Taking risks doesn’t have to be a bad thing. Gaining visibility into potential risks will allow you to develop a contingency plan.
The first step in creating a supply chain resilience strategy is gaining visibility. With visibility, you will have access to real-time data. This detailed info will make an in-depth analysis possible. You will know what is going on in every stage of your supply chain. As a result, you can identify potential future issues or highlight a current vulnerability. It is difficult to prepare for a scenario when the possibility of it occurring is never examined.
According to PWC, 75% of companies experience a least one major supply chain disruption a year. We can’t predict exactly what may happen. But, with insight we can make a solid list of suspects. Outlining potential disruptions can give you a leg up on your competition. If disaster strikes, other companies will be struggling to hatch a plan to deal with it. However, your company will be putting your supply chain resilience plan into action and taking some of their market share. Your shareholders will love that.
In planning for contingency, we try to cover as many scenarios as possible.
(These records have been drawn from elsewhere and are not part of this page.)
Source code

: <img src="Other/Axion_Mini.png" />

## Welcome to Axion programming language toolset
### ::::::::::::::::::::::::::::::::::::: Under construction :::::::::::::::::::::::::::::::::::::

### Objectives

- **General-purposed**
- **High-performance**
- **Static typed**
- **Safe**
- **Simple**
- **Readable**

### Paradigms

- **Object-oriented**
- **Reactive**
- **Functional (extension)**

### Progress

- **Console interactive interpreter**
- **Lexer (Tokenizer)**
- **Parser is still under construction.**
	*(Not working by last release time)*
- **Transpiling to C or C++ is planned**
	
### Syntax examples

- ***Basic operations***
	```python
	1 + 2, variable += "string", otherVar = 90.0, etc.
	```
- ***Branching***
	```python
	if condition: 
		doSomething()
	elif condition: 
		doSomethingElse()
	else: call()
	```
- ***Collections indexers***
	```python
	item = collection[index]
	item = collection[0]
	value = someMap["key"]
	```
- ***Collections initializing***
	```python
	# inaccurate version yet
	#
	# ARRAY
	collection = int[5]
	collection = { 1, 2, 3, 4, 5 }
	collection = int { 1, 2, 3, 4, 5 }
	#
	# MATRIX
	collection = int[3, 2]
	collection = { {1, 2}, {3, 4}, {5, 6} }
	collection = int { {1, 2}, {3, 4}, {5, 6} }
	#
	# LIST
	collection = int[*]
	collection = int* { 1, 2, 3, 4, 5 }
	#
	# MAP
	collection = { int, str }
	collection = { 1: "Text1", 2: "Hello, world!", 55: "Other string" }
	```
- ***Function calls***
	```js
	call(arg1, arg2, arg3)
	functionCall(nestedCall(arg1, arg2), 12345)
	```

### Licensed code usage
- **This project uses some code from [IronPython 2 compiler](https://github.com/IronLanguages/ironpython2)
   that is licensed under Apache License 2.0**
But “[as] we all know from Murphy’s Law, no matter how well you plan, things are still going to go wrong that you didn’t anticipate.” That’s why it’s vital to have a contingency plan that covers all.
How do you do that? First, identify areas of risk: profit loss, technology disruption, bad publicity, etc. Next, have a plan in place that can be molded to the specific situation. You won’t know exactly what will go wrong but having an actionable plan will give you some peace of mind. Keep calm and carry on.
Any area of a supply chain is not independent of the other parts. By definition, a supply chain is a network-wide concept. For this reason, risk management has to be network wide too. This is where collaborative relationships with supply chain partners comes in. It can help to enhance your plan and mitigate risk. You need to work together with your suppliers and buyers to create a cohesive and well-oiled machine.
When you focus on supply chain resilience, you give your company a competitive edge. You can react more quickly to disruptions and pull ahead of the competition. You can also gain visibility, identify vulnerabilities, and collaborate with your partners. These benefits will help to create an actionable contingency plan to secure your organization’s future.